The process continues to designate the Alfred Bog as a provincial park. Personnel at the Ontario Parks branch of the Ministry of the Environment, Conservation and Parks are guiding the effort through the various regulatory stages. 

In April 2018, the Ontario government announced plans to integrate the 10,000-acre/40.5-square-kilometre wetland into the provincial parks system. The bog has already been under the jurisdiction of Ontario Parks for several years in conjunction with other landowners and organizations. including the Nature Conservancy of Canada and South Nation Conservation. 

The Alfred Bog is the largest of the three ‘domed’ peat bogs that remain in the southern half of Ontario.  Domed bogs form from retreating glacial water, when layers of peat accumulate and gradually rise.  They accumulate water only through whatever precipitation they can absorb.

The bog is home to several rare plant species and provides a wilderness oasis for Ontario’s most southerly herd of moose. 

According to Ontario Parks Park Planner Kendra Couling, the next step in the process is to initiate a land use amendment process with the Ministry of Natural Resources to have the bog recommended as a provincial park. A consultation process will follow the recommendation, and if the land use amendment is approved, then the process of regulating the land as a park may begin. 

Couling said the provincial government established a working group to provide recommendations on adding and expanding protected areas, and to identify opportunities for public-private partnerships. The partnership approach is being used on the Alfred Bog project. 

“The proposed Alfred Bog Provincial Park is a good example of government working with private partners, in this case the Nature Conservancy of Canada, to expand protected areas,” Couling said. 

At the present stage of planning, it is still not known whether Alfred Bog as a provincial park will offer recreational activities, or services such as campgrounds, or day use areas similar to those found at Voyageur and other parks.  

“Decisions regarding the operating status of Alfred Bog will take place following regulation,” Couling explained. 

If the bog is regulated as a provincial park, a management plan – which would include visitor services and activities – will be established after  public consultation. Ontario Parks will advertise the consultation process in local communities. 

Presently, the only official recreational facility in the Alfred Bog is the short, one-kilometre Bog Walk trail, which begins at the dead end of the 11th Concession, east of Montée Giroux, south of the village of Alfred. 

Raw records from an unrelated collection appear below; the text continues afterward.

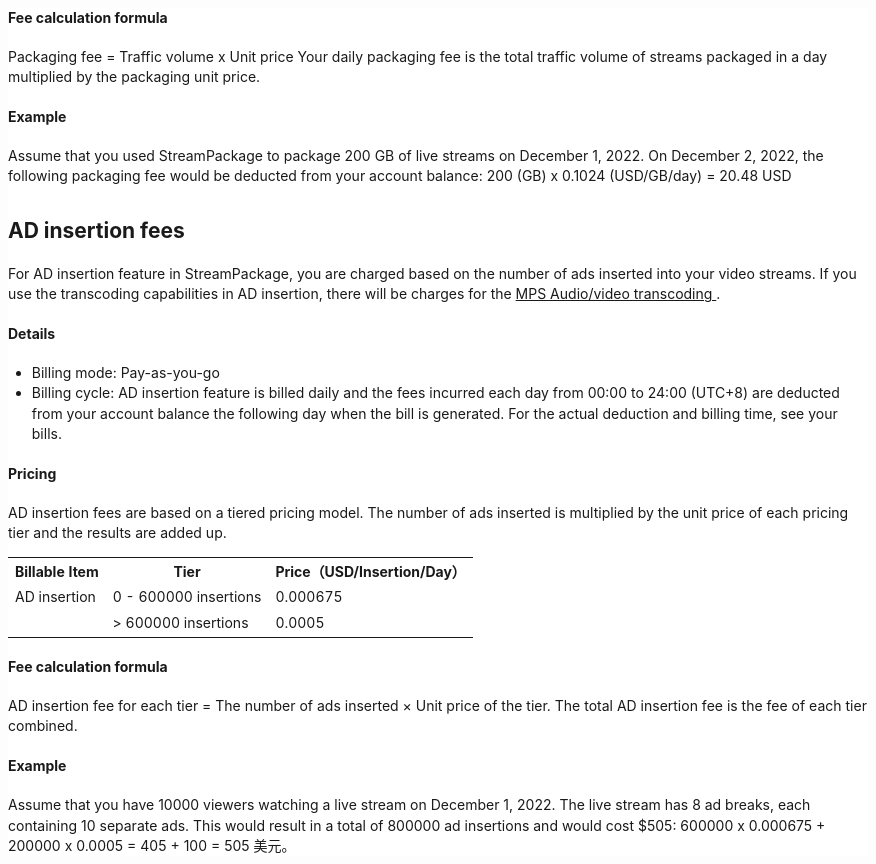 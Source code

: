 #### Fee calculation formula
Packaging fee = Traffic volume x Unit price
Your daily packaging fee is the total traffic volume of streams packaged in a day multiplied by the packaging unit price.

#### Example
Assume that you used StreamPackage to package 200 GB of live streams on December 1, 2022. On December 2, 2022, the following packaging fee would be deducted from your account balance:
200 (GB) x 0.1024 (USD/GB/day) = 20.48 USD


## AD insertion fees
For AD insertion feature in StreamPackage, you are charged based on the number of ads inserted into your video streams. If you use the transcoding capabilities in AD insertion, there will be charges for the [MPS Audio/video transcoding ](https://www.tencentcloud.com/document/product/1041/49204?lang=en&pg=).


#### Details
- Billing mode: Pay-as-you-go
- Billing cycle: AD insertion feature is billed daily and the fees incurred each day from 00:00 to 24:00 (UTC+8) are deducted from your account balance the following day when the bill is generated. For the actual deduction and billing time, see your bills.

#### Pricing
AD insertion fees are based on a tiered pricing model. The number of ads inserted is multiplied by the unit price of each pricing tier and the results are added up.
<table class="table-striped">
<tbody>
	<tr>
		<th>Billable Item</th>
		<th>Tier</th>
		<th>Price（USD/Insertion/Day）</th>
	</tr>
	<tr>
		<td rowspan="2">AD insertion </td>
		<td>0 - 600000 insertions</td>
		<td>0.000675 </td>
	</tr>	
	<tr>
		<td>>  600000 insertions</td>
		<td>0.0005</td>
	</tr>
</tbody>
</table>

#### Fee calculation formula
AD insertion fee for each tier = The number of ads inserted × Unit price of the tier. The total AD insertion fee is the fee of each tier combined.

#### Example
Assume that you have 10000 viewers watching a live stream on December 1, 2022. The live stream has 8 ad breaks, each containing 10 separate ads. This would result in a total of 800000 ad insertions and would cost $505:
600000 x 0.000675 + 200000 x 0.0005 = 405 + 100 = 505 美元。

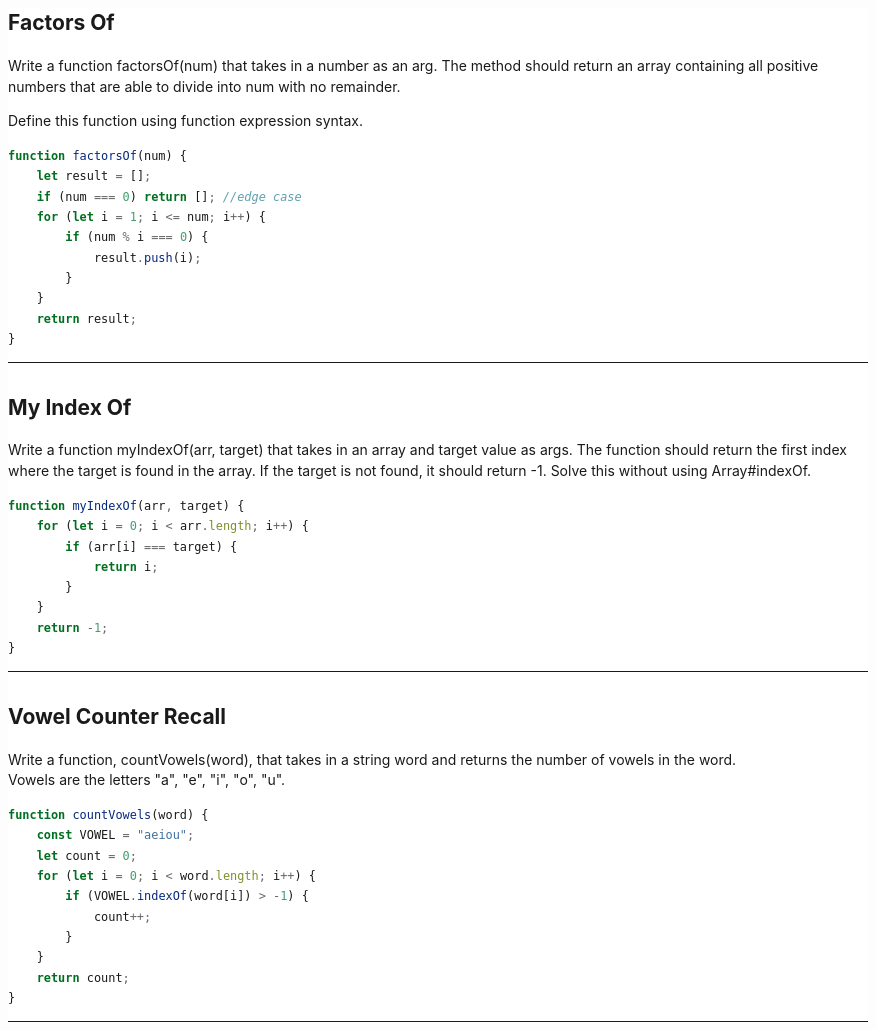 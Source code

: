 **Factors Of**
--------------

Write a function factorsOf(num) that takes in a number as an arg. The method should return an array containing all positive numbers that are able to divide into num with no remainder.

Define this function using function expression syntax.
```js
function factorsOf(num) {
	let result = [];
	if (num === 0) return []; //edge case
	for (let i = 1; i <= num; i++) {
		if (num % i === 0) {
			result.push(i);
		}
	}
	return result;
}
```
* * * * *

**My Index Of**
---------------

Write a function myIndexOf(arr, target) that takes in an array and target value as args. The function should return the first index where the target is found in the array. If the target is not found, it should return -1. Solve this without using Array#indexOf.
```js
function myIndexOf(arr, target) {
	for (let i = 0; i < arr.length; i++) {
		if (arr[i] === target) {
			return i;
		}
	}
	return -1;
}
```
* * * * *

**Vowel Counter Recall**
------------------------

Write a function, countVowels(word), that takes in a string word and returns the number of vowels in the word.\
Vowels are the letters "a", "e", "i", "o", "u".
```js
function countVowels(word) {
	const VOWEL = "aeiou";
	let count = 0;
	for (let i = 0; i < word.length; i++) {
		if (VOWEL.indexOf(word[i]) > -1) {
			count++;
		}
	}
	return count;
}
```
* * * * *
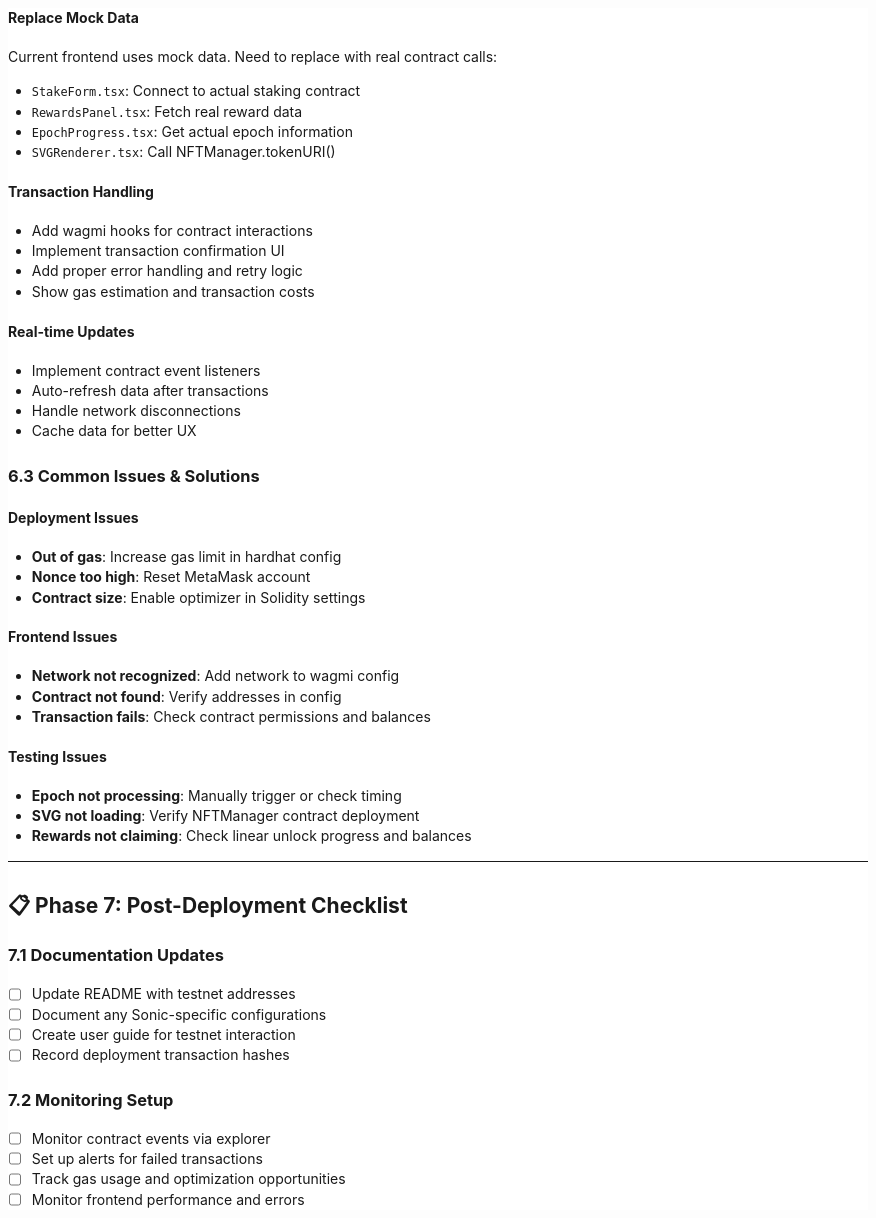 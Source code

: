 #### **Replace Mock Data**
Current frontend uses mock data. Need to replace with real contract calls:
- `StakeForm.tsx`: Connect to actual staking contract
- `RewardsPanel.tsx`: Fetch real reward data
- `EpochProgress.tsx`: Get actual epoch information
- `SVGRenderer.tsx`: Call NFTManager.tokenURI()

#### **Transaction Handling**
- Add wagmi hooks for contract interactions
- Implement transaction confirmation UI
- Add proper error handling and retry logic
- Show gas estimation and transaction costs

#### **Real-time Updates**
- Implement contract event listeners
- Auto-refresh data after transactions
- Handle network disconnections
- Cache data for better UX

### **6.3 Common Issues & Solutions**

#### **Deployment Issues**
- **Out of gas**: Increase gas limit in hardhat config
- **Nonce too high**: Reset MetaMask account
- **Contract size**: Enable optimizer in Solidity settings

#### **Frontend Issues**  
- **Network not recognized**: Add network to wagmi config
- **Contract not found**: Verify addresses in config
- **Transaction fails**: Check contract permissions and balances

#### **Testing Issues**
- **Epoch not processing**: Manually trigger or check timing
- **SVG not loading**: Verify NFTManager contract deployment
- **Rewards not claiming**: Check linear unlock progress and balances

---

## 📋 **Phase 7: Post-Deployment Checklist**

### **7.1 Documentation Updates**
- [ ] Update README with testnet addresses
- [ ] Document any Sonic-specific configurations
- [ ] Create user guide for testnet interaction
- [ ] Record deployment transaction hashes

### **7.2 Monitoring Setup**
- [ ] Monitor contract events via explorer
- [ ] Set up alerts for failed transactions
- [ ] Track gas usage and optimization opportunities
- [ ] Monitor frontend performance and errors
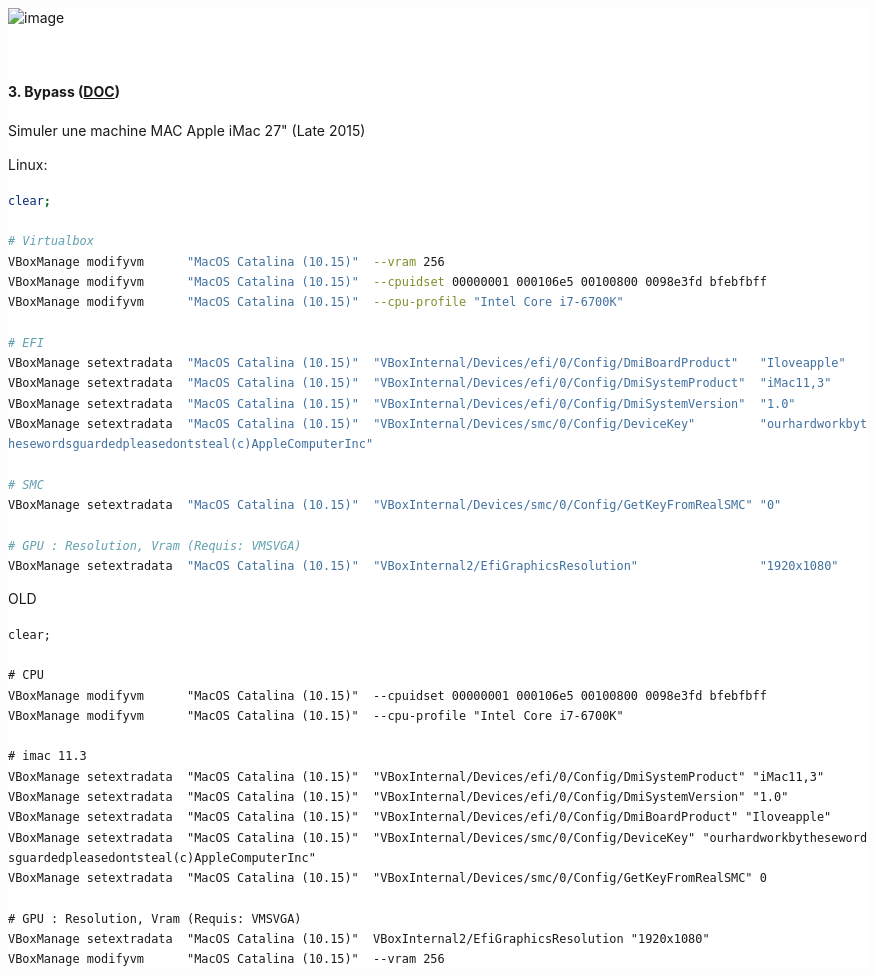 ![image](https://github.com/user-attachments/assets/f002eea7-1c55-4a26-a1af-d8c285691171)


<br />

#### 3. Bypass ([DOC](https://gist.github.com/notsidney/50a211527567962a5dc93b8a765fa6fc))
Simuler une machine MAC Apple iMac 27" (Late 2015)

Linux:
```bash
clear;

# Virtualbox
VBoxManage modifyvm      "MacOS Catalina (10.15)"  --vram 256
VBoxManage modifyvm      "MacOS Catalina (10.15)"  --cpuidset 00000001 000106e5 00100800 0098e3fd bfebfbff
VBoxManage modifyvm      "MacOS Catalina (10.15)"  --cpu-profile "Intel Core i7-6700K"

# EFI
VBoxManage setextradata  "MacOS Catalina (10.15)"  "VBoxInternal/Devices/efi/0/Config/DmiBoardProduct"   "Iloveapple"
VBoxManage setextradata  "MacOS Catalina (10.15)"  "VBoxInternal/Devices/efi/0/Config/DmiSystemProduct"  "iMac11,3"
VBoxManage setextradata  "MacOS Catalina (10.15)"  "VBoxInternal/Devices/efi/0/Config/DmiSystemVersion"  "1.0"
VBoxManage setextradata  "MacOS Catalina (10.15)"  "VBoxInternal/Devices/smc/0/Config/DeviceKey"         "ourhardworkbythesewordsguardedpleasedontsteal(c)AppleComputerInc"

# SMC
VBoxManage setextradata  "MacOS Catalina (10.15)"  "VBoxInternal/Devices/smc/0/Config/GetKeyFromRealSMC" "0"

# GPU : Resolution, Vram (Requis: VMSVGA)
VBoxManage setextradata  "MacOS Catalina (10.15)"  "VBoxInternal2/EfiGraphicsResolution"                 "1920x1080"
```

OLD
```
clear;

# CPU
VBoxManage modifyvm      "MacOS Catalina (10.15)"  --cpuidset 00000001 000106e5 00100800 0098e3fd bfebfbff
VBoxManage modifyvm      "MacOS Catalina (10.15)"  --cpu-profile "Intel Core i7-6700K"

# imac 11.3
VBoxManage setextradata  "MacOS Catalina (10.15)"  "VBoxInternal/Devices/efi/0/Config/DmiSystemProduct" "iMac11,3"
VBoxManage setextradata  "MacOS Catalina (10.15)"  "VBoxInternal/Devices/efi/0/Config/DmiSystemVersion" "1.0"
VBoxManage setextradata  "MacOS Catalina (10.15)"  "VBoxInternal/Devices/efi/0/Config/DmiBoardProduct" "Iloveapple"
VBoxManage setextradata  "MacOS Catalina (10.15)"  "VBoxInternal/Devices/smc/0/Config/DeviceKey" "ourhardworkbythesewordsguardedpleasedontsteal(c)AppleComputerInc"
VBoxManage setextradata  "MacOS Catalina (10.15)"  "VBoxInternal/Devices/smc/0/Config/GetKeyFromRealSMC" 0

# GPU : Resolution, Vram (Requis: VMSVGA)
VBoxManage setextradata  "MacOS Catalina (10.15)"  VBoxInternal2/EfiGraphicsResolution "1920x1080"
VBoxManage modifyvm      "MacOS Catalina (10.15)"  --vram 256
```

Area municipalities have already become involved with the park planning process. Ontario Parks has asked La Nation to identify any municipal road allowances within the proposed park boundary that it wishes to keep open. At the council meeting back on July 26, Mayor François St-Amour expressed doubt that there are any road allowances the municipality would like to retain. However, La Nation Planner Guylain Laflèche said he is verifying the map to be sure of all of the road allowances shown on it. 

Alfred and Plantagenet Mayor Stéphane Sarrazin. Photo: James Morgan

Alfred and Plantagenet Mayor Stéphane Sarrazin noted that approximately 80 per cent of the Alfred Bog is in La Nation. However, the Bog Walk trail area is within Alfred and Plantagenet.

Sarrazin said municipal road accesses within the proposed park boundary have not been an issue for the municipality.

“We don’t have many road allowances there to be honest,” Sarrazin said, adding that a provincial park could create a destination for visitors to the region.  “I would be interested to see if it has tourism and economic benefits.” 

However, Sarrazin emphasized that conservation is the Ontario government’s main goal in establishing Alfred Bog Provincial Park. 

“I think it’s about protecting the animals, there’s a lot of moose there.”